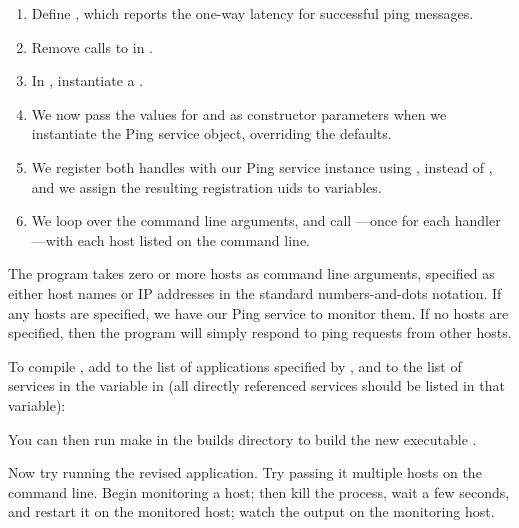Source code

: \begin{enumerate}

\item Define , which reports the one-way
  latency for successful ping messages.

\item Remove calls to  in
  .

\item In , instantiate a
  .

\item We now pass the values for  and
   as constructor parameters when we
  instantiate the Ping service object, overriding the defaults.

\item We register both handles with our Ping service instance using
  , instead of
  , and we assign the resulting
  registration uids to variables.

\item We loop over the command line arguments, and call
  ---once for each handler---with each host listed
  on the command line.

\end{enumerate}


The program takes zero or more hosts as command line arguments,
specified as either host names or IP addresses in the standard
numbers-and-dots notation.  If any hosts are specified, we have our
Ping service to monitor them.  If no hosts are specified, then the
program will simply respond to ping requests from other hosts.

To compile , add  to the list of
applications specified by , and  to the
list of services in the  variable in
 (all directly referenced
services should be listed in that variable):



You can then run make in the builds directory to build the new
executable .

Now try running the revised  application.  Try passing
it multiple hosts on the command line.  Begin monitoring a host; then
kill the  process, wait a few seconds, and restart it on
the monitored host; watch the output on the monitoring host.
+---+
» The task:
Return, unchanged, the run of lines above that opens with the line containing "we have our" and closes with the line containing "services should be". Include both.

» Answer to this problem:
numbers-and-dots notation.  If any hosts are specified, we have our
Ping service to monitor them.  If no hosts are specified, then the
program will simply respond to ping requests from other hosts.

To compile , add  to the list of
applications specified by , and  to the
list of services in the  variable in
 (all directly referenced
services should be listed in that variable):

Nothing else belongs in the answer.